Task requirements: In full and without alteration, give the listing again.

Input records:
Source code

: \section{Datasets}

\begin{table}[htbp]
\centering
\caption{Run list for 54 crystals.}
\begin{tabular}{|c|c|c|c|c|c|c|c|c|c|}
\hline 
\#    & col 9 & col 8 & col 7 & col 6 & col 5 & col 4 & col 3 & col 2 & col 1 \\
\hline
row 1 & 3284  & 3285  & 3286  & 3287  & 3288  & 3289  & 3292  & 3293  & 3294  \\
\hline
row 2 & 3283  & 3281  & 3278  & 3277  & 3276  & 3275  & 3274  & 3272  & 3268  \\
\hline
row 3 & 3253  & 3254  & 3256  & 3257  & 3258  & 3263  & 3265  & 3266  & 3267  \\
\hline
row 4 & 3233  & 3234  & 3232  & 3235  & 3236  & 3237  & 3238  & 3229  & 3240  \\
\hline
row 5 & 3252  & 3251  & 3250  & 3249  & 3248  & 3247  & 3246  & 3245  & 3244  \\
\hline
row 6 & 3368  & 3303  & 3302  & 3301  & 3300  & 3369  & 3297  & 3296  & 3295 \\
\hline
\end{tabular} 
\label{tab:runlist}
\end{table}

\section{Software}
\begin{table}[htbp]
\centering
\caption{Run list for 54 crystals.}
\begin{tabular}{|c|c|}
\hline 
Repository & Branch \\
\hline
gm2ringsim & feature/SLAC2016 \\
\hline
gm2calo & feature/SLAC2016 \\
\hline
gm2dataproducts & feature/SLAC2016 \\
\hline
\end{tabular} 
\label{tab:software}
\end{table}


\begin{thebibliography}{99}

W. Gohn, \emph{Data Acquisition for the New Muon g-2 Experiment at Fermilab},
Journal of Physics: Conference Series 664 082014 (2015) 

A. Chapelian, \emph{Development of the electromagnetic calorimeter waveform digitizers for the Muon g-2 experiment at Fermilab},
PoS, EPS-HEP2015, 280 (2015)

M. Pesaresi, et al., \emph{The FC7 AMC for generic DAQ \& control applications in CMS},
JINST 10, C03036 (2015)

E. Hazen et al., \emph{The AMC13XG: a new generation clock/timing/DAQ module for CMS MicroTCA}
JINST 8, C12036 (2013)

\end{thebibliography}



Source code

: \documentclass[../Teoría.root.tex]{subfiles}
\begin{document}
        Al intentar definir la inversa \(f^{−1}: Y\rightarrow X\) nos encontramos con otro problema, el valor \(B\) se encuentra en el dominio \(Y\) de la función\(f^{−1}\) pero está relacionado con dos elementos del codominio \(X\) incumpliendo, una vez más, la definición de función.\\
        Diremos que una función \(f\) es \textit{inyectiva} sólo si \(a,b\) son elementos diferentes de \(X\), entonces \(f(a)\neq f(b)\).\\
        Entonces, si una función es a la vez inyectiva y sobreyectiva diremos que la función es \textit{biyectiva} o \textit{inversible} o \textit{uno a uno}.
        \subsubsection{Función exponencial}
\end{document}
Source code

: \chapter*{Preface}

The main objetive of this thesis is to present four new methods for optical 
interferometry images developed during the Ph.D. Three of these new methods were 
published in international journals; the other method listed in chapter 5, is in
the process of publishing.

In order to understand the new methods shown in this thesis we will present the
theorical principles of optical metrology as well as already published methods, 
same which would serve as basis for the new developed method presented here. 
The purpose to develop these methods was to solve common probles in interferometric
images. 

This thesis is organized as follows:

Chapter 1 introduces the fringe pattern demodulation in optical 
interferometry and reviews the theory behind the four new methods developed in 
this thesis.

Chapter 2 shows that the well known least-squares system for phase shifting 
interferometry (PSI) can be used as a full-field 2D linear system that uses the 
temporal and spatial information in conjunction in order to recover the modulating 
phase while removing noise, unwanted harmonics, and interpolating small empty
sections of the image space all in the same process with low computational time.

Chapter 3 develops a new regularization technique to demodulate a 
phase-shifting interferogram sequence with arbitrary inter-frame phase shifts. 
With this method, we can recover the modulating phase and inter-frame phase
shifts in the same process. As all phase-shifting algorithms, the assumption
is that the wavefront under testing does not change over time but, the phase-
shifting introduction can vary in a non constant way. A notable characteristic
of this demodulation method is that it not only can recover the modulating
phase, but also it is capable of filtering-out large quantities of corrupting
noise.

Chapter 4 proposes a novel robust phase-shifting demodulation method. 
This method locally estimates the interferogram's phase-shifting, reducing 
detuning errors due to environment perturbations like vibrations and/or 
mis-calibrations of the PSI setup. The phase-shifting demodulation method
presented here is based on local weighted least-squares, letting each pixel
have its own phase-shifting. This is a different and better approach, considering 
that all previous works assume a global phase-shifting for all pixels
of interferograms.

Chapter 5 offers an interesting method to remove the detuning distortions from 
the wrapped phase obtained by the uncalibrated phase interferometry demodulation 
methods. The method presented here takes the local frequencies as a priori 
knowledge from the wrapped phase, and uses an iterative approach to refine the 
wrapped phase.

Solution to this task:
Source code

: \section{Datasets}

\begin{table}[htbp]
\centering
\caption{Run list for 54 crystals.}
\begin{tabular}{|c|c|c|c|c|c|c|c|c|c|}
\hline 
\#    & col 9 & col 8 & col 7 & col 6 & col 5 & col 4 & col 3 & col 2 & col 1 \\
\hline
row 1 & 3284  & 3285  & 3286  & 3287  & 3288  & 3289  & 3292  & 3293  & 3294  \\
\hline
row 2 & 3283  & 3281  & 3278  & 3277  & 3276  & 3275  & 3274  & 3272  & 3268  \\
\hline
row 3 & 3253  & 3254  & 3256  & 3257  & 3258  & 3263  & 3265  & 3266  & 3267  \\
\hline
row 4 & 3233  & 3234  & 3232  & 3235  & 3236  & 3237  & 3238  & 3229  & 3240  \\
\hline
row 5 & 3252  & 3251  & 3250  & 3249  & 3248  & 3247  & 3246  & 3245  & 3244  \\
\hline
row 6 & 3368  & 3303  & 3302  & 3301  & 3300  & 3369  & 3297  & 3296  & 3295 \\
\hline
\end{tabular} 
\label{tab:runlist}
\end{table}

\section{Software}
\begin{table}[htbp]
\centering
\caption{Run list for 54 crystals.}
\begin{tabular}{|c|c|}
\hline 
Repository & Branch \\
\hline
gm2ringsim & feature/SLAC2016 \\
\hline
gm2calo & feature/SLAC2016 \\
\hline
gm2dataproducts & feature/SLAC2016 \\
\hline
\end{tabular} 
\label{tab:software}
\end{table}


\begin{thebibliography}{99}

W. Gohn, \emph{Data Acquisition for the New Muon g-2 Experiment at Fermilab},
Journal of Physics: Conference Series 664 082014 (2015) 

A. Chapelian, \emph{Development of the electromagnetic calorimeter waveform digitizers for the Muon g-2 experiment at Fermilab},
PoS, EPS-HEP2015, 280 (2015)

M. Pesaresi, et al., \emph{The FC7 AMC for generic DAQ \& control applications in CMS},
JINST 10, C03036 (2015)

E. Hazen et al., \emph{The AMC13XG: a new generation clock/timing/DAQ module for CMS MicroTCA}
JINST 8, C12036 (2013)

\end{thebibliography}



Source code

: \documentclass[../Teoría.root.tex]{subfiles}
\begin{document}
        Al intentar definir la inversa \(f^{−1}: Y\rightarrow X\) nos encontramos con otro problema, el valor \(B\) se encuentra en el dominio \(Y\) de la función\(f^{−1}\) pero está relacionado con dos elementos del codominio \(X\) incumpliendo, una vez más, la definición de función.\\
        Diremos que una función \(f\) es \textit{inyectiva} sólo si \(a,b\) son elementos diferentes de \(X\), entonces \(f(a)\neq f(b)\).\\
        Entonces, si una función es a la vez inyectiva y sobreyectiva diremos que la función es \textit{biyectiva} o \textit{inversible} o \textit{uno a uno}.
        \subsubsection{Función exponencial}
\end{document}
Source code

: \chapter*{Preface}

The main objetive of this thesis is to present four new methods for optical 
interferometry images developed during the Ph.D. Three of these new methods were 
published in international journals; the other method listed in chapter 5, is in
the process of publishing.

In order to understand the new methods shown in this thesis we will present the
theorical principles of optical metrology as well as already published methods, 
same which would serve as basis for the new developed method presented here. 
The purpose to develop these methods was to solve common probles in interferometric
images. 

This thesis is organized as follows:

Chapter 1 introduces the fringe pattern demodulation in optical 
interferometry and reviews the theory behind the four new methods developed in 
this thesis.

Chapter 2 shows that the well known least-squares system for phase shifting 
interferometry (PSI) can be used as a full-field 2D linear system that uses the 
temporal and spatial information in conjunction in order to recover the modulating 
phase while removing noise, unwanted harmonics, and interpolating small empty
sections of the image space all in the same process with low computational time.

Chapter 3 develops a new regularization technique to demodulate a 
phase-shifting interferogram sequence with arbitrary inter-frame phase shifts. 
With this method, we can recover the modulating phase and inter-frame phase
shifts in the same process. As all phase-shifting algorithms, the assumption
is that the wavefront under testing does not change over time but, the phase-
shifting introduction can vary in a non constant way. A notable characteristic
of this demodulation method is that it not only can recover the modulating
phase, but also it is capable of filtering-out large quantities of corrupting
noise.

Chapter 4 proposes a novel robust phase-shifting demodulation method. 
This method locally estimates the interferogram's phase-shifting, reducing 
detuning errors due to environment perturbations like vibrations and/or 
mis-calibrations of the PSI setup. The phase-shifting demodulation method
presented here is based on local weighted least-squares, letting each pixel
have its own phase-shifting. This is a different and better approach, considering 
that all previous works assume a global phase-shifting for all pixels
of interferograms.

Chapter 5 offers an interesting method to remove the detuning distortions from 
the wrapped phase obtained by the uncalibrated phase interferometry demodulation 
methods. The method presented here takes the local frequencies as a priori 
knowledge from the wrapped phase, and uses an iterative approach to refine the 
wrapped phase.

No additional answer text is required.